◆ ASSIGNED TASK ◆
Repeat the entries exactly as they appear.

++++++++

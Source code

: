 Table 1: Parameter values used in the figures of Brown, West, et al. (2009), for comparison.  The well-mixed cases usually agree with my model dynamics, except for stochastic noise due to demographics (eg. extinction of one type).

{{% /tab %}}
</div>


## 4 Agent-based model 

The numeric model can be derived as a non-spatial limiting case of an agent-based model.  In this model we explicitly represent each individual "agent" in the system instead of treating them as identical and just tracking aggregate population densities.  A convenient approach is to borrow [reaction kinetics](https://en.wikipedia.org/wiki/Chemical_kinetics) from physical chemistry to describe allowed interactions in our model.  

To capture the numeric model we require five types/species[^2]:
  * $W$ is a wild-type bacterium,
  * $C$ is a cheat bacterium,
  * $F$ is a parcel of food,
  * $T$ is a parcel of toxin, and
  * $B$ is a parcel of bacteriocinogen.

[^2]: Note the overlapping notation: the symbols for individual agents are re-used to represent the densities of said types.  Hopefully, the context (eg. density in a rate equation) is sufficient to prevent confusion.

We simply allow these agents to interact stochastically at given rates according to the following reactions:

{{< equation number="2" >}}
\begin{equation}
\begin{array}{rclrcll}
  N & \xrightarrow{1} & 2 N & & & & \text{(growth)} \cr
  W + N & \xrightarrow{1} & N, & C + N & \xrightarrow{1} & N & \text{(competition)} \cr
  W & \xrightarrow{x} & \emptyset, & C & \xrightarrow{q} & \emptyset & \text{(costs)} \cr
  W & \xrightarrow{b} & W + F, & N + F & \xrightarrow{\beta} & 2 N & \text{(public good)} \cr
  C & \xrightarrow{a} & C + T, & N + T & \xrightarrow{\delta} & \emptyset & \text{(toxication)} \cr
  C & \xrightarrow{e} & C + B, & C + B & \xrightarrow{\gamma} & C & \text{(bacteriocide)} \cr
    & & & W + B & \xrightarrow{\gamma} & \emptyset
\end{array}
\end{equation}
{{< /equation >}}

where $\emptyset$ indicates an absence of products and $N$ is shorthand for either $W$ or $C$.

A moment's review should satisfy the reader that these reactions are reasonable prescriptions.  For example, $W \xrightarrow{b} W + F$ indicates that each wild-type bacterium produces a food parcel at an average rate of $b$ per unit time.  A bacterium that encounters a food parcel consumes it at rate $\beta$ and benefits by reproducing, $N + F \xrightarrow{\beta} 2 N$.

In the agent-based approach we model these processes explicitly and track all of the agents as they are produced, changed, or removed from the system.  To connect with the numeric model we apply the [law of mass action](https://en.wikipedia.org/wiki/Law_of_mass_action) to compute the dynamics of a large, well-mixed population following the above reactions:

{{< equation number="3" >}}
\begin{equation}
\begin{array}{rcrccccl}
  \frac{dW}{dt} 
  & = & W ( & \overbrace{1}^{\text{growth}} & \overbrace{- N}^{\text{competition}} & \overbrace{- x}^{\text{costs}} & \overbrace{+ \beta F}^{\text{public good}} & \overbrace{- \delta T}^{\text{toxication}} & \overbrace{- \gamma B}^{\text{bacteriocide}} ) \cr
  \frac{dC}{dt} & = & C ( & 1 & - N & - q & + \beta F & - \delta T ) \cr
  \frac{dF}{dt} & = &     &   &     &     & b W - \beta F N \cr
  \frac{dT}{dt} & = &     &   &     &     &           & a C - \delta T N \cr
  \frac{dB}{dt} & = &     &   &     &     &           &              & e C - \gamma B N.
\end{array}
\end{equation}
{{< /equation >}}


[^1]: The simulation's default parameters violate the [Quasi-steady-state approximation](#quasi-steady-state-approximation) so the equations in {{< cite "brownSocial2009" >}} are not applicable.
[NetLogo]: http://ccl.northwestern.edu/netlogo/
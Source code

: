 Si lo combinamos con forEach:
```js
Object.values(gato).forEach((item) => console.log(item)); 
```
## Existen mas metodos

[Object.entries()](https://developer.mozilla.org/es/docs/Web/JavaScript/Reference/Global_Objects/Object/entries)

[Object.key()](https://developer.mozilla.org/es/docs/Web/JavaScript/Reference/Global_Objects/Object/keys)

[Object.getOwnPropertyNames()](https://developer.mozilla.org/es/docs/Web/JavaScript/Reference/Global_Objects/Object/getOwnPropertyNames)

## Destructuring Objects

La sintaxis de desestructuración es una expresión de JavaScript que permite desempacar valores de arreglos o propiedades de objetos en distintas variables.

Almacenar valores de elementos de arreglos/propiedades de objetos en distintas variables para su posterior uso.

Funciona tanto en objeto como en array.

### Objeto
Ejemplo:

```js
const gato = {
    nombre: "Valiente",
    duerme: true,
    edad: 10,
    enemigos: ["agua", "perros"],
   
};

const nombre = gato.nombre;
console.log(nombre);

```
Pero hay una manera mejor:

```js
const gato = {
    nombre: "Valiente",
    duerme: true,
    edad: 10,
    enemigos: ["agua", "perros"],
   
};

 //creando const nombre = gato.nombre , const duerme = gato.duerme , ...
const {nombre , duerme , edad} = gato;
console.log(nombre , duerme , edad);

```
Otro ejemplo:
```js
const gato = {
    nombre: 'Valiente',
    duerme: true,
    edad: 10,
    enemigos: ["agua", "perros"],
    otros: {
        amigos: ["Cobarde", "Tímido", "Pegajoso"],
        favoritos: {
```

++++++++

◆ COMPLETED TASK ◆
Source code

: Table 1: Parameter values used in the figures of Brown, West, et al. (2009), for comparison.  The well-mixed cases usually agree with my model dynamics, except for stochastic noise due to demographics (eg. extinction of one type).

{{% /tab %}}
</div>


## 4 Agent-based model 

The numeric model can be derived as a non-spatial limiting case of an agent-based model.  In this model we explicitly represent each individual "agent" in the system instead of treating them as identical and just tracking aggregate population densities.  A convenient approach is to borrow [reaction kinetics](https://en.wikipedia.org/wiki/Chemical_kinetics) from physical chemistry to describe allowed interactions in our model.  

To capture the numeric model we require five types/species[^2]:
  * $W$ is a wild-type bacterium,
  * $C$ is a cheat bacterium,
  * $F$ is a parcel of food,
  * $T$ is a parcel of toxin, and
  * $B$ is a parcel of bacteriocinogen.

[^2]: Note the overlapping notation: the symbols for individual agents are re-used to represent the densities of said types.  Hopefully, the context (eg. density in a rate equation) is sufficient to prevent confusion.

We simply allow these agents to interact stochastically at given rates according to the following reactions:

{{< equation number="2" >}}
\begin{equation}
\begin{array}{rclrcll}
  N & \xrightarrow{1} & 2 N & & & & \text{(growth)} \cr
  W + N & \xrightarrow{1} & N, & C + N & \xrightarrow{1} & N & \text{(competition)} \cr
  W & \xrightarrow{x} & \emptyset, & C & \xrightarrow{q} & \emptyset & \text{(costs)} \cr
  W & \xrightarrow{b} & W + F, & N + F & \xrightarrow{\beta} & 2 N & \text{(public good)} \cr
  C & \xrightarrow{a} & C + T, & N + T & \xrightarrow{\delta} & \emptyset & \text{(toxication)} \cr
  C & \xrightarrow{e} & C + B, & C + B & \xrightarrow{\gamma} & C & \text{(bacteriocide)} \cr
    & & & W + B & \xrightarrow{\gamma} & \emptyset
\end{array}
\end{equation}
{{< /equation >}}

where $\emptyset$ indicates an absence of products and $N$ is shorthand for either $W$ or $C$.

A moment's review should satisfy the reader that these reactions are reasonable prescriptions.  For example, $W \xrightarrow{b} W + F$ indicates that each wild-type bacterium produces a food parcel at an average rate of $b$ per unit time.  A bacterium that encounters a food parcel consumes it at rate $\beta$ and benefits by reproducing, $N + F \xrightarrow{\beta} 2 N$.

In the agent-based approach we model these processes explicitly and track all of the agents as they are produced, changed, or removed from the system.  To connect with the numeric model we apply the [law of mass action](https://en.wikipedia.org/wiki/Law_of_mass_action) to compute the dynamics of a large, well-mixed population following the above reactions:

{{< equation number="3" >}}
\begin{equation}
\begin{array}{rcrccccl}
  \frac{dW}{dt} 
  & = & W ( & \overbrace{1}^{\text{growth}} & \overbrace{- N}^{\text{competition}} & \overbrace{- x}^{\text{costs}} & \overbrace{+ \beta F}^{\text{public good}} & \overbrace{- \delta T}^{\text{toxication}} & \overbrace{- \gamma B}^{\text{bacteriocide}} ) \cr
  \frac{dC}{dt} & = & C ( & 1 & - N & - q & + \beta F & - \delta T ) \cr
  \frac{dF}{dt} & = &     &   &     &     & b W - \beta F N \cr
  \frac{dT}{dt} & = &     &   &     &     &           & a C - \delta T N \cr
  \frac{dB}{dt} & = &     &   &     &     &           &              & e C - \gamma B N.
\end{array}
\end{equation}
{{< /equation >}}


[^1]: The simulation's default parameters violate the [Quasi-steady-state approximation](#quasi-steady-state-approximation) so the equations in {{< cite "brownSocial2009" >}} are not applicable.
[NetLogo]: http://ccl.northwestern.edu/netlogo/
Source code

: Si lo combinamos con forEach:
```js
Object.values(gato).forEach((item) => console.log(item)); 
```
## Existen mas metodos

[Object.entries()](https://developer.mozilla.org/es/docs/Web/JavaScript/Reference/Global_Objects/Object/entries)

[Object.key()](https://developer.mozilla.org/es/docs/Web/JavaScript/Reference/Global_Objects/Object/keys)

[Object.getOwnPropertyNames()](https://developer.mozilla.org/es/docs/Web/JavaScript/Reference/Global_Objects/Object/getOwnPropertyNames)

## Destructuring Objects

La sintaxis de desestructuración es una expresión de JavaScript que permite desempacar valores de arreglos o propiedades de objetos en distintas variables.

Almacenar valores de elementos de arreglos/propiedades de objetos en distintas variables para su posterior uso.

Funciona tanto en objeto como en array.

### Objeto
Ejemplo:

```js
const gato = {
    nombre: "Valiente",
    duerme: true,
    edad: 10,
    enemigos: ["agua", "perros"],
   
};

const nombre = gato.nombre;
console.log(nombre);

```
Pero hay una manera mejor:

```js
const gato = {
    nombre: "Valiente",
    duerme: true,
    edad: 10,
    enemigos: ["agua", "perros"],
   
};

 //creando const nombre = gato.nombre , const duerme = gato.duerme , ...
const {nombre , duerme , edad} = gato;
console.log(nombre , duerme , edad);

```
Otro ejemplo:
```js
const gato = {
    nombre: 'Valiente',
    duerme: true,
    edad: 10,
    enemigos: ["agua", "perros"],
    otros: {
        amigos: ["Cobarde", "Tímido", "Pegajoso"],
        favoritos: {
```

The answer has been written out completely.